What you have to do: Copy the records below verbatim, from the first line through the line containing "### Device Configuration", inclusive, and output nothing else.

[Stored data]
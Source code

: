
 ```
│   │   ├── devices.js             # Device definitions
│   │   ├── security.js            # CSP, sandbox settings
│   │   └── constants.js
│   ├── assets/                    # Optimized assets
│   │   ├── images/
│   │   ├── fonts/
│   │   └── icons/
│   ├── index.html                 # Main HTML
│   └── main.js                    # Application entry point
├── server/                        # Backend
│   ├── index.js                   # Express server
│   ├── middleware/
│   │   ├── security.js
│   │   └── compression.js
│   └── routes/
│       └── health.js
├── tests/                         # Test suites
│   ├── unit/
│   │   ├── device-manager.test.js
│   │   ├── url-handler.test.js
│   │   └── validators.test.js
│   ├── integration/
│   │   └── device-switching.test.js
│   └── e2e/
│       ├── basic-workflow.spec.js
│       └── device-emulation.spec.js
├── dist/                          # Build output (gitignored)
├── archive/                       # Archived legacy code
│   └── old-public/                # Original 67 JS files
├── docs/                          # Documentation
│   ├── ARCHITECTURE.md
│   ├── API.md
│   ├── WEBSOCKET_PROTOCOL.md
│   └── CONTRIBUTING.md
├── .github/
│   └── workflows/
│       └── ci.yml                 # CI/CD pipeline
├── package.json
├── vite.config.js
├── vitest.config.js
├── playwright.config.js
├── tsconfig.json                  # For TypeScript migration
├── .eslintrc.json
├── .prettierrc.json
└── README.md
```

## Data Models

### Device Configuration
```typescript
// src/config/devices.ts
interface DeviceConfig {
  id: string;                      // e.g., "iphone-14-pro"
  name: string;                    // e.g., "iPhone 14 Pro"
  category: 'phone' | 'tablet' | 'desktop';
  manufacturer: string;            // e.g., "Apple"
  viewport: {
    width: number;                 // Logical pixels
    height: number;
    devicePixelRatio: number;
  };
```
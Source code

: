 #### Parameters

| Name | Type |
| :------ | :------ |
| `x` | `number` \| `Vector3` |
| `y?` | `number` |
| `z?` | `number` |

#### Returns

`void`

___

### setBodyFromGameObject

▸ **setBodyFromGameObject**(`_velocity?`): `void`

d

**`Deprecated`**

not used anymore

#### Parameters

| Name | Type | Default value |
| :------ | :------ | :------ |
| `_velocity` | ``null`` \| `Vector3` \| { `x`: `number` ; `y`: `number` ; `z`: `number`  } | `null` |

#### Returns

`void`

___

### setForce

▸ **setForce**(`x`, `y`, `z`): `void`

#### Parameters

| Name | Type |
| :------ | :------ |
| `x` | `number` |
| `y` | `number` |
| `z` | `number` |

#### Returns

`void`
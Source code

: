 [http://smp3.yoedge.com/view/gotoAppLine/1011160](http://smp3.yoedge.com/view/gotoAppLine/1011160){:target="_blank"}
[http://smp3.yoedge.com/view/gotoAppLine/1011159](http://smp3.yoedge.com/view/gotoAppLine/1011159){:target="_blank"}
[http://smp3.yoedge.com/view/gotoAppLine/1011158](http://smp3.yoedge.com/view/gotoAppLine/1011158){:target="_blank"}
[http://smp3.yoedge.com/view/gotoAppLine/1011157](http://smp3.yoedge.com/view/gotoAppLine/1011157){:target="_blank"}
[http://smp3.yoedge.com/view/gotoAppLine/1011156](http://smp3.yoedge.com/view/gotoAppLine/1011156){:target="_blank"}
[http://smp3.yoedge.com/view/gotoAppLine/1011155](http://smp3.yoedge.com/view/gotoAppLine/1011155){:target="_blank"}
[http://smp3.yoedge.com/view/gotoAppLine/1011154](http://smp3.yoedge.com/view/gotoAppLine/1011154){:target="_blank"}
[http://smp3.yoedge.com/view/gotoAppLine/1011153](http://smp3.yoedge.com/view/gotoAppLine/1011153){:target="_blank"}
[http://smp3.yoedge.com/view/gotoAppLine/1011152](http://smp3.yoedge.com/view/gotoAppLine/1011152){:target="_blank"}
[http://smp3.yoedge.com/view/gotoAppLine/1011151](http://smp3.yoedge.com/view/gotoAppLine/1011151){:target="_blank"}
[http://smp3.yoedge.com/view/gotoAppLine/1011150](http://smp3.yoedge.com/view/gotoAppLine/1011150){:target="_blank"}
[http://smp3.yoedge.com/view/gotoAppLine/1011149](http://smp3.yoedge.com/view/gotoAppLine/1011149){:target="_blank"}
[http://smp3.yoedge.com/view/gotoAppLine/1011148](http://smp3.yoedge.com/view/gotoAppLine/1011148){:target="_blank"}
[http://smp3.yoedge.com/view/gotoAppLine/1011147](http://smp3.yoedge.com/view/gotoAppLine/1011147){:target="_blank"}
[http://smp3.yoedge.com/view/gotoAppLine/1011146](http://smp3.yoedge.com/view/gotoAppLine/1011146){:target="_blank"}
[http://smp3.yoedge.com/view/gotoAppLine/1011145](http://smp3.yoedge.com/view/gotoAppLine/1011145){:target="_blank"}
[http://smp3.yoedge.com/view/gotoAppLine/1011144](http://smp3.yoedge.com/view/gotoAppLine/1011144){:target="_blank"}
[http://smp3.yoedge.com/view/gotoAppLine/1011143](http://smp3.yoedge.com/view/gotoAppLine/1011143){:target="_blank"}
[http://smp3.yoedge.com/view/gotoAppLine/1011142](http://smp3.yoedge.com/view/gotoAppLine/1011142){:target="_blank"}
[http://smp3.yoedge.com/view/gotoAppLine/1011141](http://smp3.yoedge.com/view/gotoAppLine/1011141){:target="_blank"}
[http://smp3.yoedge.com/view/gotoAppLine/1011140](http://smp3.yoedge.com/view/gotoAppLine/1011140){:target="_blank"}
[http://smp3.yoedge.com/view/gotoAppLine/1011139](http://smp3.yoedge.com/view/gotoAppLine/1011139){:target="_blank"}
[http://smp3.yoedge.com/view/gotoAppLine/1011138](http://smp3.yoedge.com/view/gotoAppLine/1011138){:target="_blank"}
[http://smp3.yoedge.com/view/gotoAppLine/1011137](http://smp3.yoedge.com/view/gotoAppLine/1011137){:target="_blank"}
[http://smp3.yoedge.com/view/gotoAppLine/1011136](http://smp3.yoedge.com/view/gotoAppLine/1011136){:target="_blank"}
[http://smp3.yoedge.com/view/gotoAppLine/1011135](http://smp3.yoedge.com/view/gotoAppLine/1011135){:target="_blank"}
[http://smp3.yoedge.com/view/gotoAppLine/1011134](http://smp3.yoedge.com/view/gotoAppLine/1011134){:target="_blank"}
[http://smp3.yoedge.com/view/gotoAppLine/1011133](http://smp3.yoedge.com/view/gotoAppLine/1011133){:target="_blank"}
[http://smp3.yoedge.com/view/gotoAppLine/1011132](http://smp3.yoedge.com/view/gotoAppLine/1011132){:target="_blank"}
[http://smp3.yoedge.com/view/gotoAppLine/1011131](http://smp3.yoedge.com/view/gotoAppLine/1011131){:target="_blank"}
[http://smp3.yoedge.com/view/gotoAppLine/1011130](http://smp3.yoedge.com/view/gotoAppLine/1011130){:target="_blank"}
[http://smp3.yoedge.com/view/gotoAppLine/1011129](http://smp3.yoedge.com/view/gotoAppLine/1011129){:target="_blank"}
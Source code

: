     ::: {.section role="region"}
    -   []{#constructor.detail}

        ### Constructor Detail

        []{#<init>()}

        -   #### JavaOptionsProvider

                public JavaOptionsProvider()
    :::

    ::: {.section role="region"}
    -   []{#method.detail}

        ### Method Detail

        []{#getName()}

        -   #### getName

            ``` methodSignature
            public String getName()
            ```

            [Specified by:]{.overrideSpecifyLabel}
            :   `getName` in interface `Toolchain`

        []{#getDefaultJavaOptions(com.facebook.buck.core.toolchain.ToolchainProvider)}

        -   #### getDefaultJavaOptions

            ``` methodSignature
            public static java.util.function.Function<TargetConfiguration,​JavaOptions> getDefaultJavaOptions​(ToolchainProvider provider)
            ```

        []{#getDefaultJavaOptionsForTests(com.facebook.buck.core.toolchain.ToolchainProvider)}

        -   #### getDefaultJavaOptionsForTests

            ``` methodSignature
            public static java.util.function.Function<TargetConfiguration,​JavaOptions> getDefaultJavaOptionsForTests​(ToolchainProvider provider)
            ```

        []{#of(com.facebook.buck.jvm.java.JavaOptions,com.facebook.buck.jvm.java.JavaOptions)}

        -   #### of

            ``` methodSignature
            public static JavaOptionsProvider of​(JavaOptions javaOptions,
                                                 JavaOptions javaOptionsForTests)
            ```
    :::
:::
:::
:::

Output for this task:
Source code

:
 ```
│   │   ├── devices.js             # Device definitions
│   │   ├── security.js            # CSP, sandbox settings
│   │   └── constants.js
│   ├── assets/                    # Optimized assets
│   │   ├── images/
│   │   ├── fonts/
│   │   └── icons/
│   ├── index.html                 # Main HTML
│   └── main.js                    # Application entry point
├── server/                        # Backend
│   ├── index.js                   # Express server
│   ├── middleware/
│   │   ├── security.js
│   │   └── compression.js
│   └── routes/
│       └── health.js
├── tests/                         # Test suites
│   ├── unit/
│   │   ├── device-manager.test.js
│   │   ├── url-handler.test.js
│   │   └── validators.test.js
│   ├── integration/
│   │   └── device-switching.test.js
│   └── e2e/
│       ├── basic-workflow.spec.js
│       └── device-emulation.spec.js
├── dist/                          # Build output (gitignored)
├── archive/                       # Archived legacy code
│   └── old-public/                # Original 67 JS files
├── docs/                          # Documentation
│   ├── ARCHITECTURE.md
│   ├── API.md
│   ├── WEBSOCKET_PROTOCOL.md
│   └── CONTRIBUTING.md
├── .github/
│   └── workflows/
│       └── ci.yml                 # CI/CD pipeline
├── package.json
├── vite.config.js
├── vitest.config.js
├── playwright.config.js
├── tsconfig.json                  # For TypeScript migration
├── .eslintrc.json
├── .prettierrc.json
└── README.md
```

## Data Models

### Device Configuration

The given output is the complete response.